Mead does offer up a few comments on various imperial atrocities — but even here, his descriptions are strangely anodyne. He concedes that "the American Indians were not treated well," a rather sterile way to describe a genocide. Even when he does admit in passing that there were imperial "evils," he swiftly insists that anyone who calls them "coldly calculated, deliberate crimes," rather than "excesses, blunders or regrettable misjudgments by young soldiers in the heat of action," is a "WASPophobe" riven with irrational prejudice. This is strange. Most of the British imperial crimes he alludes to were not "blunders" by "young soldiers." They were deliberate crimes carefully planned and ordered from London and her proxies.

Then comes the most surprising omission. A book written today, calling for the United States to become a self-conscious empire, surely has to reckon with the hemorrhaging of American power in Iraq. Yet the reader waits — and waits. Iraq is first mentioned as a target for America’s critics. It takes Mead 362 pages before he notes that the war has brought "untold grief and pain to innocent victims." Iraq does not, it seems, have strategic implications worth discussing at any length. The United States should continue to attempt to rule the world, regardless of its inability to rule one collapsing country.
So you see the consequences of this kind of national self-delusion, and of mythmaking on this scale. "[T]he American Indians were not treated well." Mass murder, mayhem, and destruction on a monumental scale are "blunders" and "regrettable misjudgments."

Please note that this is the worst that may be said about Iraq in "respectable" circles, and by all our leading politicians.
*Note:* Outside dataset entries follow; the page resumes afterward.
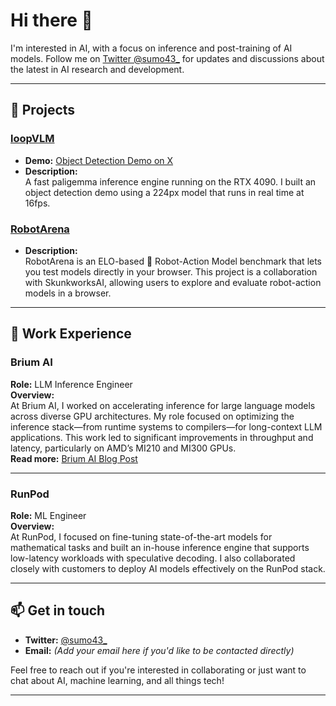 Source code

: # Hi there 👋

I'm interested in AI, with a focus on inference and post-training of AI models. Follow me on [Twitter @sumo43_](https://twitter.com/sumo43_) for updates and discussions about the latest in AI research and development.

---

## 🔭 Projects

### [loopVLM](https://github.com/sumo43/loopvlm)
- **Demo:** [Object Detection Demo on X](https://x.com/sumo43_/status/1791589684121903555)  
- **Description:**  
  A fast paligemma inference engine running on the RTX 4090. I built an object detection demo using a 224px model that runs in real time at 16fps.

### [RobotArena](https://x.com/skunkworks_ai/status/1825960894209425619)
- **Description:**  
  RobotArena is an ELO-based 🤖 Robot-Action Model benchmark that lets you test models directly in your browser. This project is a collaboration with SkunkworksAI, allowing users to explore and evaluate robot-action models in a browser.

---

## 💼 Work Experience

### **Brium AI**
**Role:** LLM Inference Engineer  
**Overview:**  
At Brium AI, I worked on accelerating inference for large language models across diverse GPU architectures. My role focused on optimizing the inference stack—from runtime systems to compilers—for long-context LLM applications. This work led to significant improvements in throughput and latency, particularly on AMD’s MI210 and MI300 GPUs.  
**Read more:** [Brium AI Blog Post](https://blog.brium.ai/2024/11/12/blog.html)  

---

### **RunPod**
**Role:** ML Engineer  
**Overview:**  
At RunPod, I focused on fine-tuning state-of-the-art models for mathematical tasks and built an in-house inference engine that supports low-latency workloads with speculative decoding. I also collaborated closely with customers to deploy AI models effectively on the RunPod stack.

---

## 📫 Get in touch

- **Twitter:** [@sumo43_](https://twitter.com/sumo43_)
- **Email:** *(Add your email here if you'd like to be contacted directly)*

Feel free to reach out if you're interested in collaborating or just want to chat about AI, machine learning, and all things tech!

---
A criminal war of aggression, and the systematic slaughter of the innocent, is a "blunder." Unleashing a genocide is a "regrettable misjudgment." Our latest war of conquest was executed "incompetently."

Following Hari, we must acknowledge that the crimes of today -- just as was true of the crimes of past eras -- were "carefully planned and ordered" by those in power. That is the truth the governing class seeks to bury under endless propaganda, lies without number, and unceasing evasion and equivocation. Because most Americans are themselves committed to the national myth, they willingly ingest it all.

Given enough time, a steady diet of lies is fatal. These lies kill hundreds of thousands and even millions abroad, as they have repeatedly throughout history. In time they will kill us too, if we do not give them up. Yet even now -- even now -- our ruling class will give up none of them, and they prepare for the next war.

And who is prepared to try to stop them? Almost no one. That is also the truth -- perhaps the most terrible truth of all.